A newly engineered plastic-eating enzyme could eradicate pollution

A newly engineered plastic-eating enzyme will eradicate pollution
© United Nations Development Programme in Europe and CIS - CC BY-NC-SA 2.0

Researchers at the University of Portsmouth, UK and the US Department of Energy’s National Renewable Energy Laboratory (NREL) have engineered a plastic-eating enzyme which can digest some of our most commonly polluting plastics.

The discovery of the plastic-eating enzyme could result in a recycling solution that could provide a potential solution to the world’s environmental problems and complement the EU’s recently announced plastics strategy.

The enzyme could result in a solution for the millions of tonnes of plastic bottles, which are made of polyethylene terephthalate, or PET, that currently persist for hundreds of years in the environment.

Professor John McGeehan at the University of Portsmouth and Dr Gregg Beckham at NREL, solved the crystal structure of PETase—a recently discovered enzyme that digests PET— and used this 3D information to understand how it works.

During the study, which has been published in Proceedings of the National Academy of Sciences (PNSA), they inadvertently engineered an enzyme that is even better at degrading the plastic than the one that evolved in nature.

Improving the solution

The researchers are currently working on improving the plastic-eating enzyme further to allow it to be used industrially to break down plastics in much less time.

McGeehan said: “Few could have predicted that since plastics became popular in the 1960s huge plastic waste patches would be found floating in oceans or washed up on once pristine beaches all over the world.

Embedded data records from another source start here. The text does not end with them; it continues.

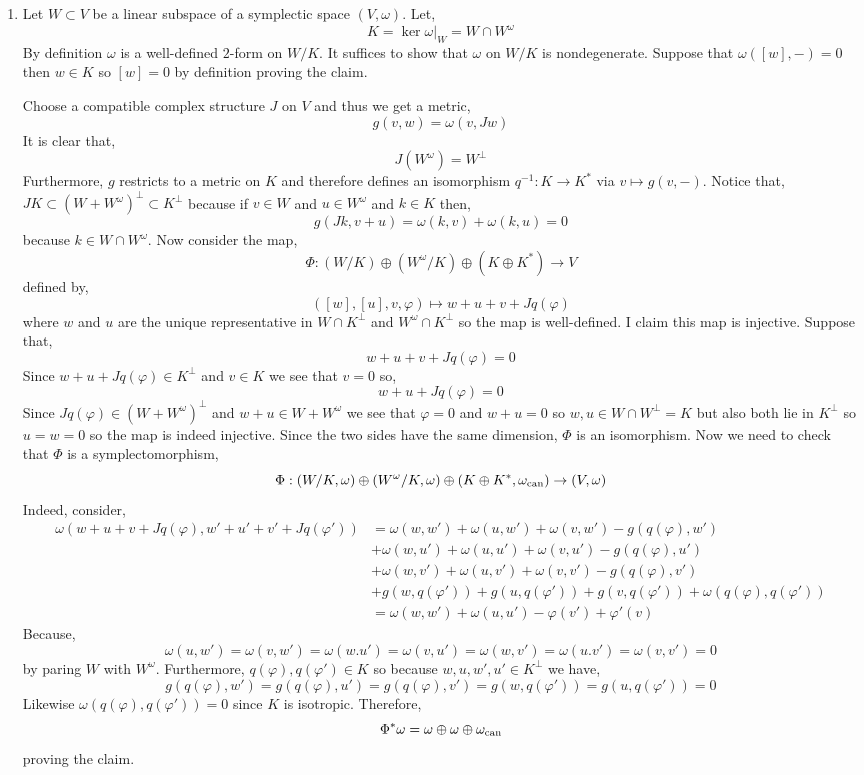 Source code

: \documentclass[12pt]{article}
\begin{document}
\begin{enumerate}
\item Let $W \subset V$ be a linear subspace of a symplectic space $(V, \omega)$. Let,
\[ K = \ker{\omega|_W} = W \cap W^\omega \]
By definition $\omega$ is a well-defined $2$-form on $W/K$. It suffices to show that $\omega$ on $W/K$ is nondegenerate. Suppose that $\omega([w], -) = 0$ then $w \in K$ so $[w] = 0$ by definition proving the claim. 






Choose a compatible complex structure $J$ on $V$ and thus we get a metric,
\[ g(v,w) = \omega(v, J w) \]
It is clear that,
\[ J(W^\omega) = W^\perp \]
Furthermore, $g$ restricts to a metric on $K$ and therefore defines an isomorphism $q^{-1} : K \to K^*$ via $v \mapsto g(v,-)$. Notice that, $J K \subset (W + W^\omega)^\perp \subset K^\perp$ because if $v \in W$ and $u \in W^\omega$ and $k \in K$ then,
\[ g(Jk, v + u) = \omega(k,v) + \omega(k,u) = 0 \]
because $k \in W \cap W^\omega$. Now consider the map,
\[  \Phi : (W / K) \oplus (W^\omega / K) \oplus (K \oplus K^*) \to V \]
defined by,
\[ ([w], [u], v, \varphi) \mapsto w + u + v + J q(\varphi) \]
where $w$ and $u$ are the unique representative in $W \cap K^\perp$ and $W^\omega \cap K^\perp$ so the map is well-defined. I claim this map is injective. Suppose that,
\[ w + u + v + J q(\varphi) = 0 \]
Since $w + u + J q(\varphi) \in K^\perp$ and $v \in K$ we see that $v = 0$ so,
\[ w + u + J q(\varphi) = 0 \]
Since $J q(\varphi) \in (W + W^\omega)^\perp$ and $w + u \in W + W^\omega$ we see that $\varphi = 0$ and $w + u = 0$ so $w, u \in W \cap W^\perp = K$ but also both lie in $K^\perp$ so $u = w = 0$ so the map is indeed injective. Since the two sides have the same dimension, $\Phi$ is an isomorphism. Now we need to check that $\Phi$ is a symplectomorphism,
\[ \Phi : (W/K, \omega) \oplus (W^\omega / K, \omega) \oplus (K \oplus K^*, \omega_{\mathrm{can}}) \to (V, \omega) \]
Indeed, consider,
\begin{align*}
\omega(w + u + v + J q(\varphi), w' + u' + v' + J q(\varphi')) & = \omega(w, w') + \omega(u, w') + \omega(v, w') - g(q(\varphi), w') 
\\
&+ \omega(w, u') + \omega(u, u') + \omega(v, u') - g(q(\varphi), u') 
\\
&+ \omega(w, v') + \omega(u, v') + \omega(v, v') - g(q(\varphi), v') 
\\
&+ g(w, q(\varphi')) + g(u, q(\varphi')) + g(v, q(\varphi')) + \omega(q(\varphi), q(\varphi'))
\\
& = \omega(w, w') + \omega(u, u') - \varphi(v') + \varphi'(v)
\end{align*}
Because,
\[ \omega(u, w') = \omega(v, w') = \omega(w.u') = \omega(v, u') = \omega(w, v') = \omega(u. v') = \omega(v, v') = 0 \]
by paring $W$ with $W^\omega$. Furthermore, $q(\varphi), q(\varphi') \in K$ so because $w,u,w',u' \in K^\perp$ we have,
\[ g(q(\varphi), w') = g(q(\varphi), u') = g(q(\varphi), v') = g(w, q(\varphi')) = g(u, q(\varphi')) = 0 \]
Likewise $\omega(q(\varphi), q(\varphi')) = 0$ since $K$ is isotropic. Therefore, 
\[ \Phi^* \omega = \omega \oplus \omega \oplus \omega_{\mathrm{can}} \]
proving the claim.



\end{enumerate}
\end{document}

“We can all play a significant part in dealing with the plastic problem, but the scientific community who ultimately created these ‘wonder-materials’, must now use all the technology at their disposal to develop real solutions.”

Determining PETs structure

PET, patented as a plastic in the 1940s, has not existed in nature for very long, so the researchers set out to determine how the enzyme evolved and if it might be possible to improve it.

The goal was to determine its structure, but they ended up going a step further and accidentally engineered the plastic-eating enzyme which was much better at breaking down PET plastics.

McGeehan said: “Although the improvement is modest, this unanticipated discovery suggests that there is room to further improve these enzymes, moving us closer to a recycling solution for the ever-growing mountain of discarded plastics.”

The research team can now apply the tools of protein engineering and evolution to continue to improve it.